- _What the exercise asks_
Only the lines from the beginning of the entries through the one that holds "- Depending on" may appear in the answer, written out exactly and free of pictures.
········
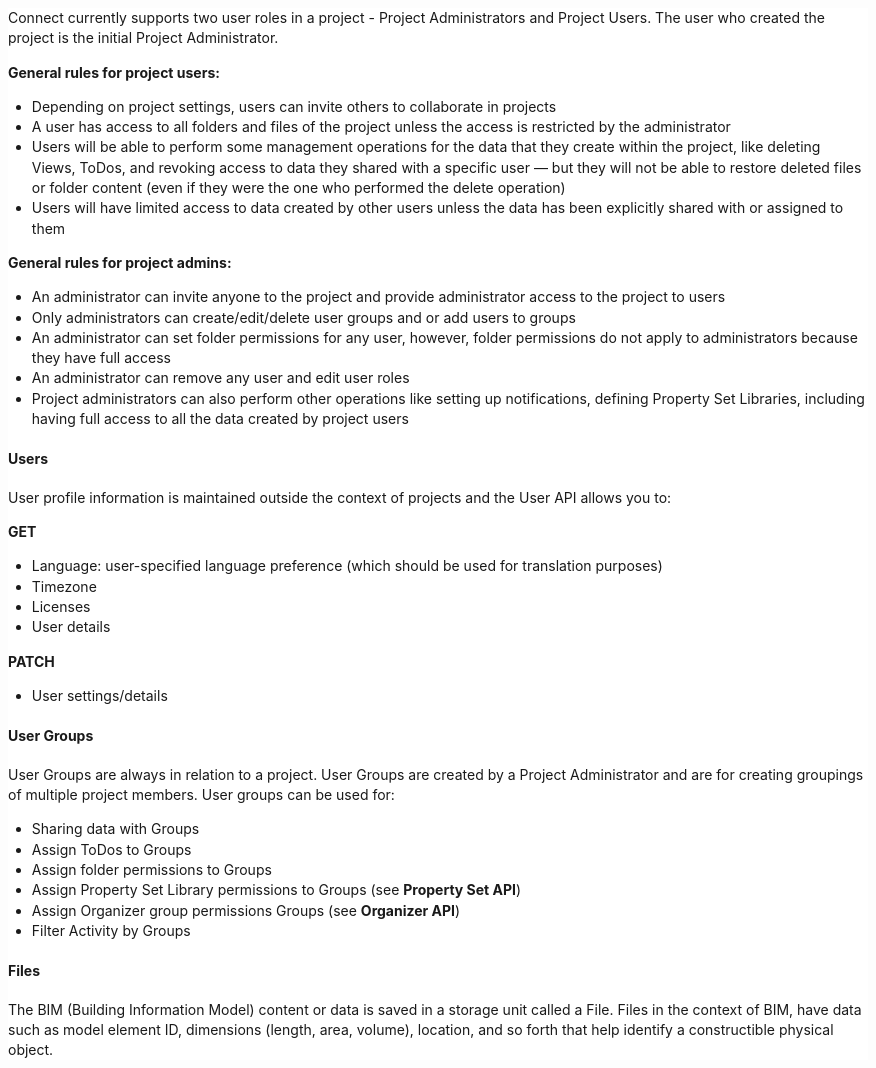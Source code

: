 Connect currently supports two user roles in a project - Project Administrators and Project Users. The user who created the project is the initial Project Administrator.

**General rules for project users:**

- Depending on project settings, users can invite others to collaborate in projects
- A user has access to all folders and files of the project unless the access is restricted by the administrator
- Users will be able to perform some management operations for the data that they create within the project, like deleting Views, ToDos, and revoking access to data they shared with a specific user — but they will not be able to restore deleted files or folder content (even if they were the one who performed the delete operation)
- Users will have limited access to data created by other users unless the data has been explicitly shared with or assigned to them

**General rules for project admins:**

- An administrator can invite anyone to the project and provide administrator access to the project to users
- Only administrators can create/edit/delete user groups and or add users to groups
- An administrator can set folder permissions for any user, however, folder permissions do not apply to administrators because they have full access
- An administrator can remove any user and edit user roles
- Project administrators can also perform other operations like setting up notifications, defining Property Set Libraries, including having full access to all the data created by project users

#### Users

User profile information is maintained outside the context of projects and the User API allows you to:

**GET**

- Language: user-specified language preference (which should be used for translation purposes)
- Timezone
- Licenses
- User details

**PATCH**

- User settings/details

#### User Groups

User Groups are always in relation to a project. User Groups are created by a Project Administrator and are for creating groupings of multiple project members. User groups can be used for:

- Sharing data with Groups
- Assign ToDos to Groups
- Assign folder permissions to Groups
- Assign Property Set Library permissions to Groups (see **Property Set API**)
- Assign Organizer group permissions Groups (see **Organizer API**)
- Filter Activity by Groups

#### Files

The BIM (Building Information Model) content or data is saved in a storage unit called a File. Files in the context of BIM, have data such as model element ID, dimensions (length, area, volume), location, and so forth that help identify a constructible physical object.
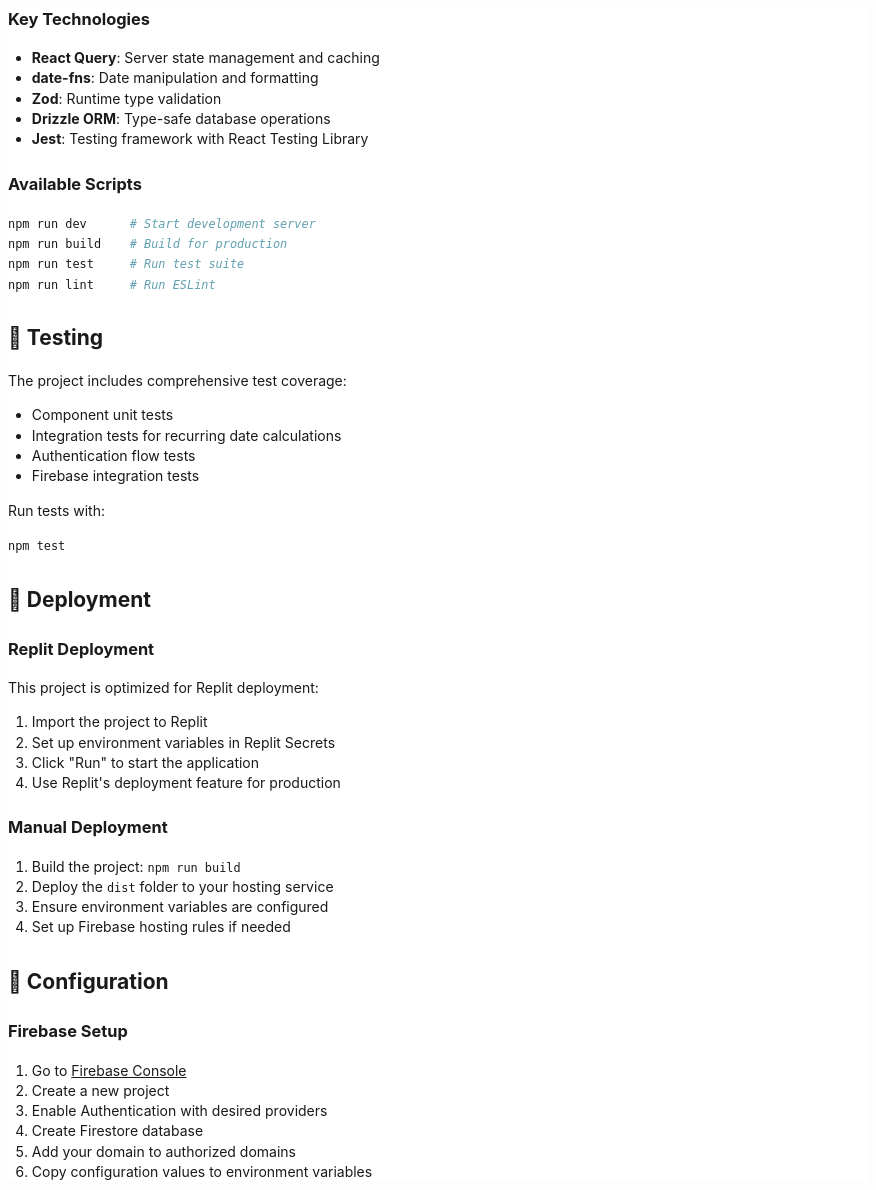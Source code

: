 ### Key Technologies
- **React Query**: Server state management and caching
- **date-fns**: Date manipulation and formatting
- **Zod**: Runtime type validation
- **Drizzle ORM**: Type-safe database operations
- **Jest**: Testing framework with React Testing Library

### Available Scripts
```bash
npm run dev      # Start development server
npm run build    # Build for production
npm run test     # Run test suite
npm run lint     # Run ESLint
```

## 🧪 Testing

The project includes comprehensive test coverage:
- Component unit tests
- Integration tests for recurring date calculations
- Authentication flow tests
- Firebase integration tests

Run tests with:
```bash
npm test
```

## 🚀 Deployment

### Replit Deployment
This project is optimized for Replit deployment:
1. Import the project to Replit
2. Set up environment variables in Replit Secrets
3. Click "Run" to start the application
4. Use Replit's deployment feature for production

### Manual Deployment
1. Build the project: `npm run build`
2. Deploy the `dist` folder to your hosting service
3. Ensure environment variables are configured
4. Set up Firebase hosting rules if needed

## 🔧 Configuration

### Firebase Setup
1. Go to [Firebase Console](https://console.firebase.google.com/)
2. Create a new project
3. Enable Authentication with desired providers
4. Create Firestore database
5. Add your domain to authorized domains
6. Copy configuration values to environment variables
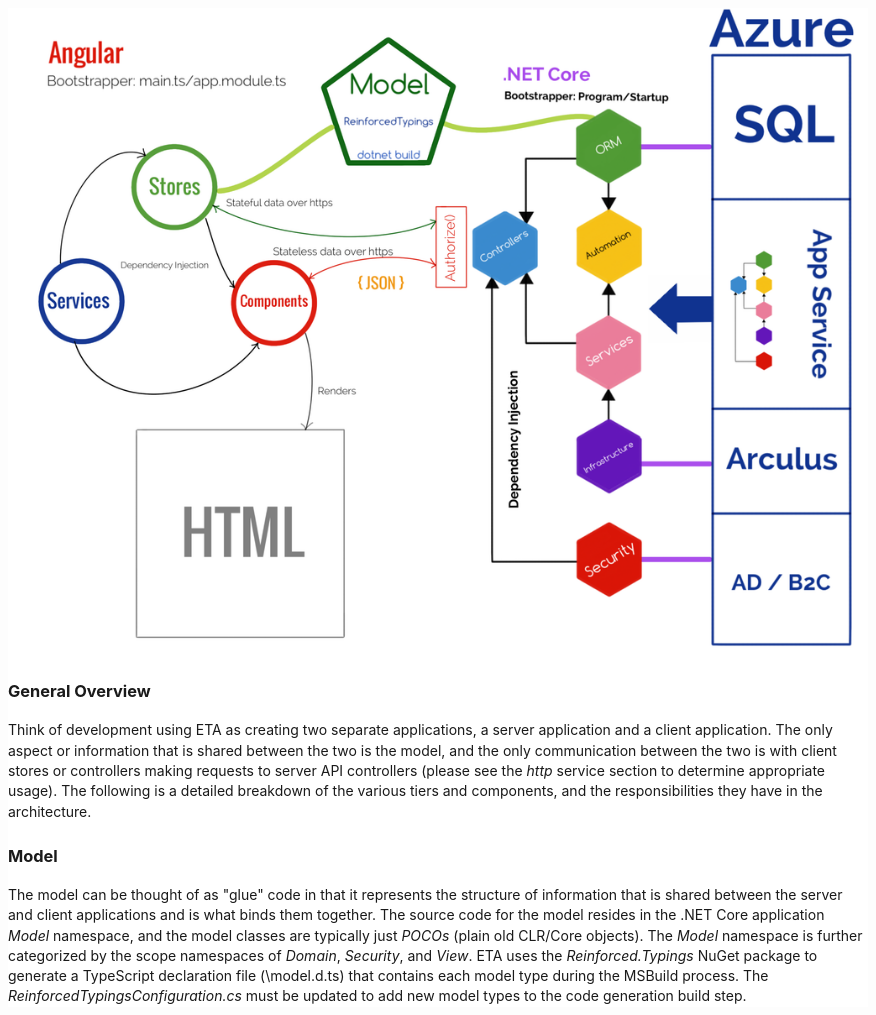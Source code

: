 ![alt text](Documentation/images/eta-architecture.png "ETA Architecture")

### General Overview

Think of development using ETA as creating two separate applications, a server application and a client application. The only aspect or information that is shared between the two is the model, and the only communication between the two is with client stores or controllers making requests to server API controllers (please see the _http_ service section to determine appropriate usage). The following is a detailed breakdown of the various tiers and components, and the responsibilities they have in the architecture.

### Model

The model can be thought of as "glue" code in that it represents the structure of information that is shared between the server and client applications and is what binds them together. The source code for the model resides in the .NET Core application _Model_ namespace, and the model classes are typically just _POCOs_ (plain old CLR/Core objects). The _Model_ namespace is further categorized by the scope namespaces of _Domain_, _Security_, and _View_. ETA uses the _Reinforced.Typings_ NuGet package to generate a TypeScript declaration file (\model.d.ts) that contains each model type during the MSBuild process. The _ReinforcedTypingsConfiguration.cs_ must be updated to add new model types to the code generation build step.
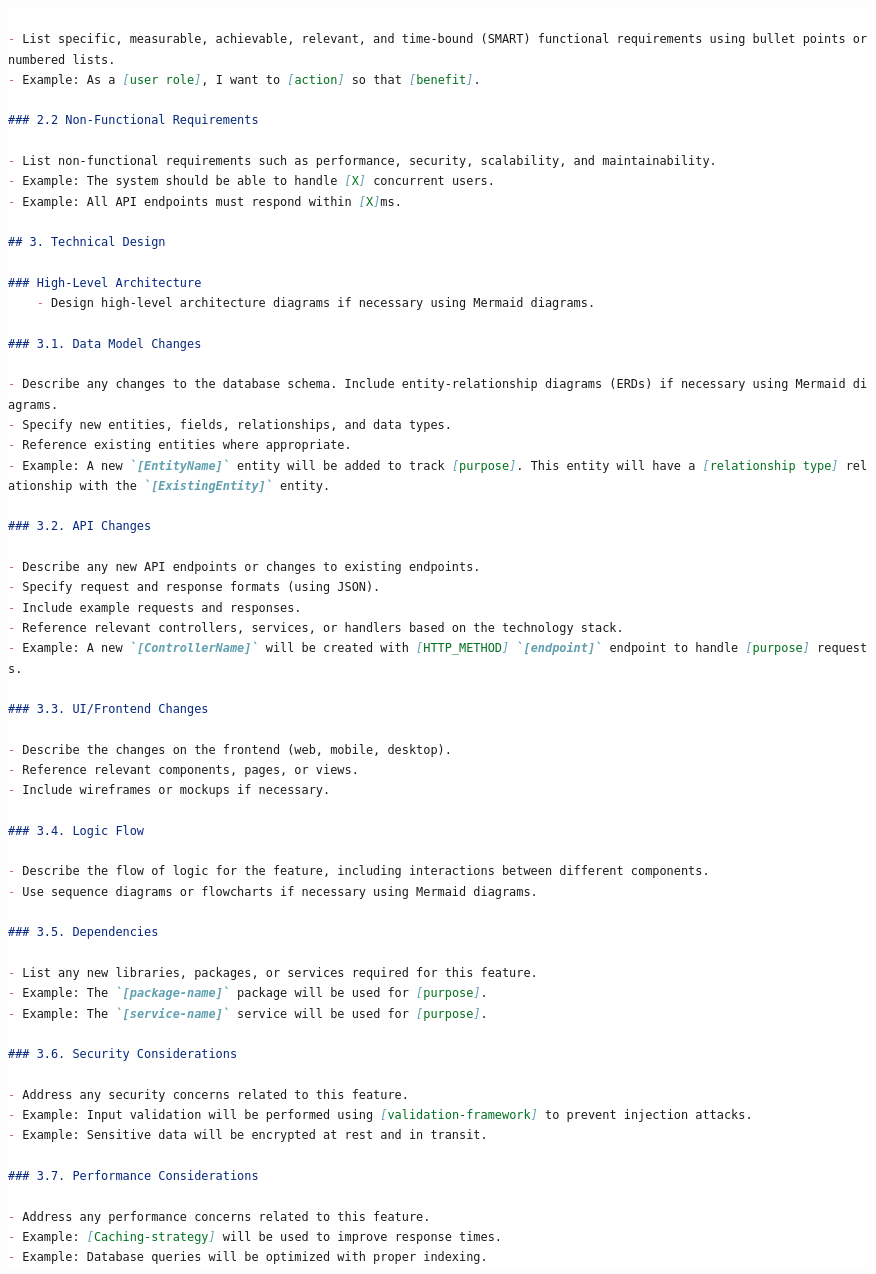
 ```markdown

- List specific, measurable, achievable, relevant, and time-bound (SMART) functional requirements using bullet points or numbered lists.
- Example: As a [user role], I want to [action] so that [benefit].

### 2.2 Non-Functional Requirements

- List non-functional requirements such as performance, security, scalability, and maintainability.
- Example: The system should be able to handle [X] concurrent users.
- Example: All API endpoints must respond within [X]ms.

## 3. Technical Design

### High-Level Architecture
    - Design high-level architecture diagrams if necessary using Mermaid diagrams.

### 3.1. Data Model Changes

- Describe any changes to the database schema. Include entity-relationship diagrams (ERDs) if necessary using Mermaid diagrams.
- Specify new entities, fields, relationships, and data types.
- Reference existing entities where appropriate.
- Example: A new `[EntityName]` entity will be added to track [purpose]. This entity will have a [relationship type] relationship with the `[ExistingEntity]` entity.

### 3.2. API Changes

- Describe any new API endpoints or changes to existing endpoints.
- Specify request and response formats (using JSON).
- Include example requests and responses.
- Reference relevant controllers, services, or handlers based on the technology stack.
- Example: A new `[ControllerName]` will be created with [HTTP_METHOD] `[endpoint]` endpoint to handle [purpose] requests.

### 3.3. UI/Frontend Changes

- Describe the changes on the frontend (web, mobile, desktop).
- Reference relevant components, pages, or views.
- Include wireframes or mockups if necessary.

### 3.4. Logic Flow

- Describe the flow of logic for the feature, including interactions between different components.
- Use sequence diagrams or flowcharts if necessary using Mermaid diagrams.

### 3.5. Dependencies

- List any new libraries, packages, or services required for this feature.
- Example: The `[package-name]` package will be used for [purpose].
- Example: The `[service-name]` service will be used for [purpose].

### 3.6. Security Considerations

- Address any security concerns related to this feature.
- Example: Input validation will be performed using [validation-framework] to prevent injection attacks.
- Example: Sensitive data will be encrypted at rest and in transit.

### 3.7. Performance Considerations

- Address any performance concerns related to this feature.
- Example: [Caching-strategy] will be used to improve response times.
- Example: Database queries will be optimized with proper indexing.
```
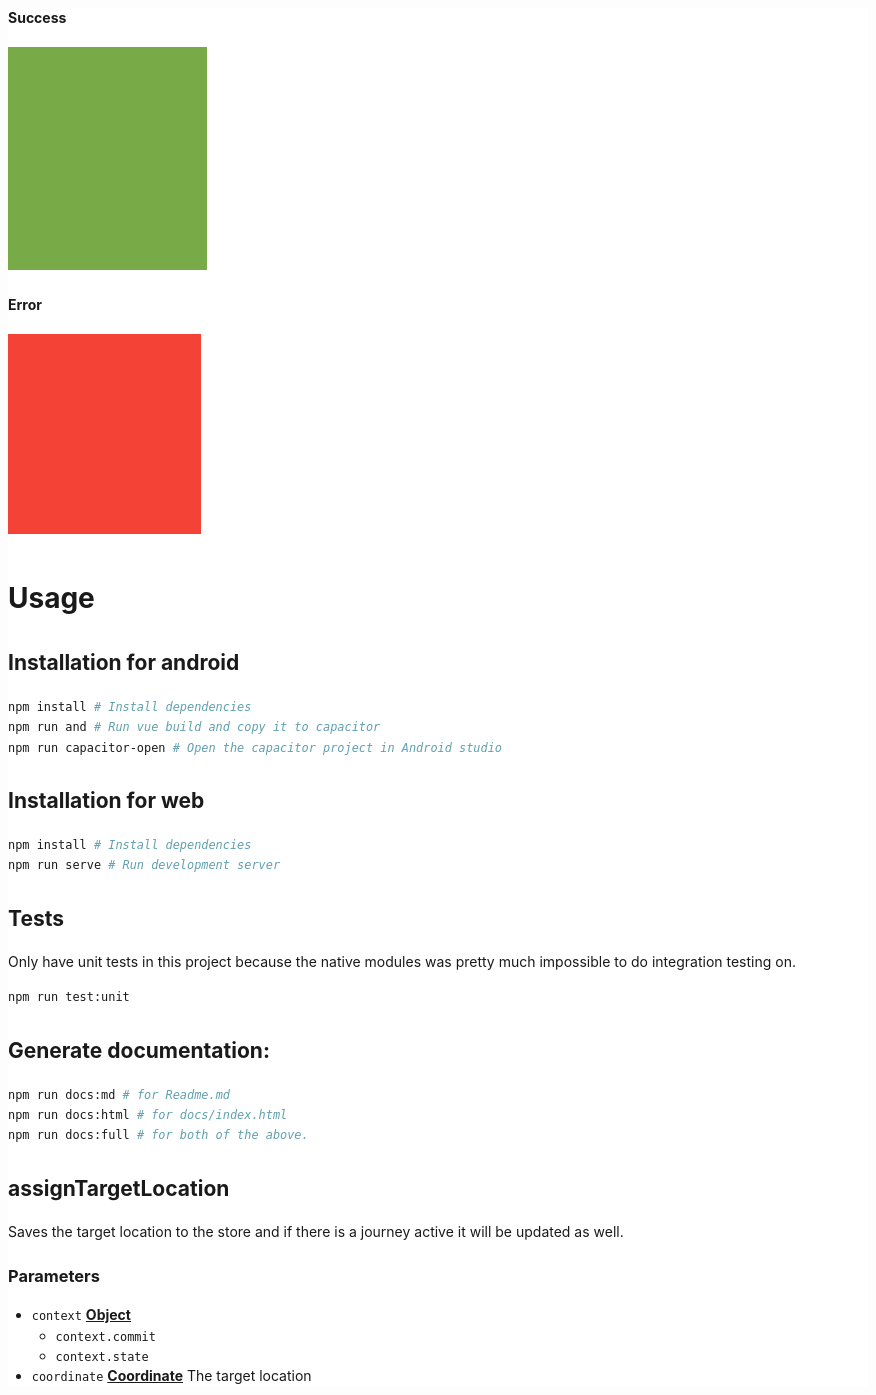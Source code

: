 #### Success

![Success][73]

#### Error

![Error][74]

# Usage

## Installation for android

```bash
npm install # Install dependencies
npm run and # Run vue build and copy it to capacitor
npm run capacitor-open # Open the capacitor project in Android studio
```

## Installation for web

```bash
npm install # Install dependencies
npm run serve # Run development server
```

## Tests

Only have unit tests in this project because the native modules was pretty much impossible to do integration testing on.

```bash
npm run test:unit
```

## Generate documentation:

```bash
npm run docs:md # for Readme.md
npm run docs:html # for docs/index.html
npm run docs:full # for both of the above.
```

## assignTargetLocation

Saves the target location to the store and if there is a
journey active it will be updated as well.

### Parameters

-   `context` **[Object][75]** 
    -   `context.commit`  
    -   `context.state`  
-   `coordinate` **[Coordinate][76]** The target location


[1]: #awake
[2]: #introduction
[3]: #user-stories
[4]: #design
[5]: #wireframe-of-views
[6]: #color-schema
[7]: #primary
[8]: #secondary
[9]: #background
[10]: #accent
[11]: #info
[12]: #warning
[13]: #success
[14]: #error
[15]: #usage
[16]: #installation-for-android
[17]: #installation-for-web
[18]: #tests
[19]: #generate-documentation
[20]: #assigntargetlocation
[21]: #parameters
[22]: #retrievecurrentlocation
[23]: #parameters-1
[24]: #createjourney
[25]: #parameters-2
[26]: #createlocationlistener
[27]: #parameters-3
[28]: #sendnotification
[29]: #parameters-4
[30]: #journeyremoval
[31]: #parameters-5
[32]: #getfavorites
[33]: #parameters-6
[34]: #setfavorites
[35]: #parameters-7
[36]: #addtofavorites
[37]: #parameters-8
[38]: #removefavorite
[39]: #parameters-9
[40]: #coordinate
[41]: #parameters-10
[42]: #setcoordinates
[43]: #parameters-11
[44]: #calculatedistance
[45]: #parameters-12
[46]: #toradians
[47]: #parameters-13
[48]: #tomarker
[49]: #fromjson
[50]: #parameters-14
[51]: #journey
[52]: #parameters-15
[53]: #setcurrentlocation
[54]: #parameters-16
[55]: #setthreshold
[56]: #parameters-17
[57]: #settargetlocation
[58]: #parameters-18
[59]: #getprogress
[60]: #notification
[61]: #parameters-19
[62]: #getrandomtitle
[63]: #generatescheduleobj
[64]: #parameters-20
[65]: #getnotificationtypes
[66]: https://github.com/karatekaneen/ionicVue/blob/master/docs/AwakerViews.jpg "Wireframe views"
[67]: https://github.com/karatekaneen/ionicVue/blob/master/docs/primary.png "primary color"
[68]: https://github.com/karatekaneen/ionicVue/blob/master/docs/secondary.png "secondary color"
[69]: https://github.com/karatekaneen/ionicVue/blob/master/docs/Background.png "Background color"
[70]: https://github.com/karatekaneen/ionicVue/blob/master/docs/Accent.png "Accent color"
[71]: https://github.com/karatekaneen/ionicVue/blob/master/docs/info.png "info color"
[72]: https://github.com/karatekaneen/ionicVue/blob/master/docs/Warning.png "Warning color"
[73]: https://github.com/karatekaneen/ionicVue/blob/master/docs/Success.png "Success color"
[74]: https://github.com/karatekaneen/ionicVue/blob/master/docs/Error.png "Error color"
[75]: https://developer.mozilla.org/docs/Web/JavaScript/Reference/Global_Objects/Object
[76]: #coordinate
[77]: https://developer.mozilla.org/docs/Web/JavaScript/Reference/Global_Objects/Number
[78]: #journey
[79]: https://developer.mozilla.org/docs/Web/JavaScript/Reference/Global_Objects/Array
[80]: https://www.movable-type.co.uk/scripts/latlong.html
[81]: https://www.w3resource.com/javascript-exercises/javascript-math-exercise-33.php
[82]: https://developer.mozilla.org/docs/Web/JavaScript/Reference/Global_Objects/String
········
- _Written response_
Source code

: Connect currently supports two user roles in a project - Project Administrators and Project Users. The user who created the project is the initial Project Administrator.

**General rules for project users:**

- Depending on project settings, users can invite others to collaborate in projects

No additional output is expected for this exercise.